TASK OBJECTIVE -
Leave the pictures aside and give back every entry below word for word.

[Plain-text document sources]
▬▬▬▬▬▬
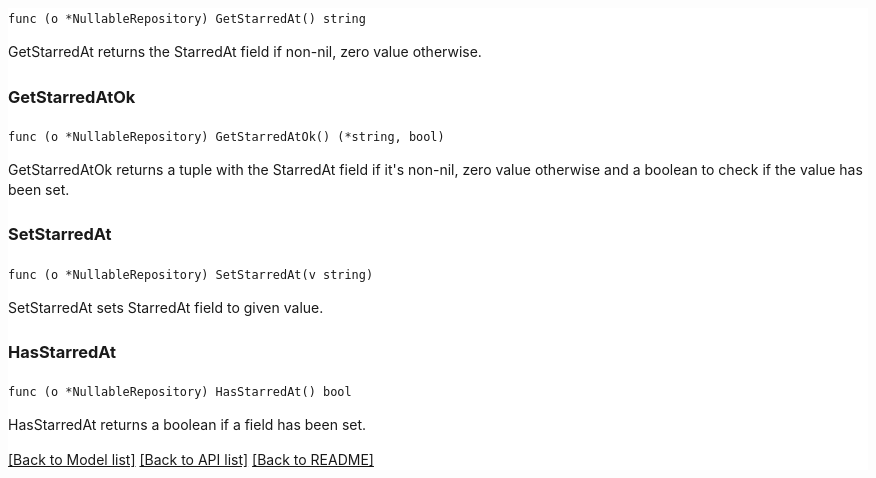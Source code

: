 `func (o *NullableRepository) GetStarredAt() string`

GetStarredAt returns the StarredAt field if non-nil, zero value otherwise.

### GetStarredAtOk

`func (o *NullableRepository) GetStarredAtOk() (*string, bool)`

GetStarredAtOk returns a tuple with the StarredAt field if it's non-nil, zero value otherwise
and a boolean to check if the value has been set.

### SetStarredAt

`func (o *NullableRepository) SetStarredAt(v string)`

SetStarredAt sets StarredAt field to given value.

### HasStarredAt

`func (o *NullableRepository) HasStarredAt() bool`

HasStarredAt returns a boolean if a field has been set.


[[Back to Model list]](../README.md#documentation-for-models) [[Back to API list]](../README.md#documentation-for-api-endpoints) [[Back to README]](../README.md)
▬▬▬▬▬▬
REPLY TO THE TASK -
Source code

: `func (o *NullableRepository) GetStarredAt() string`

GetStarredAt returns the StarredAt field if non-nil, zero value otherwise.

### GetStarredAtOk

`func (o *NullableRepository) GetStarredAtOk() (*string, bool)`

GetStarredAtOk returns a tuple with the StarredAt field if it's non-nil, zero value otherwise
and a boolean to check if the value has been set.

### SetStarredAt

`func (o *NullableRepository) SetStarredAt(v string)`

SetStarredAt sets StarredAt field to given value.

### HasStarredAt

`func (o *NullableRepository) HasStarredAt() bool`

HasStarredAt returns a boolean if a field has been set.


[[Back to Model list]](../README.md#documentation-for-models) [[Back to API list]](../README.md#documentation-for-api-endpoints) [[Back to README]](../README.md)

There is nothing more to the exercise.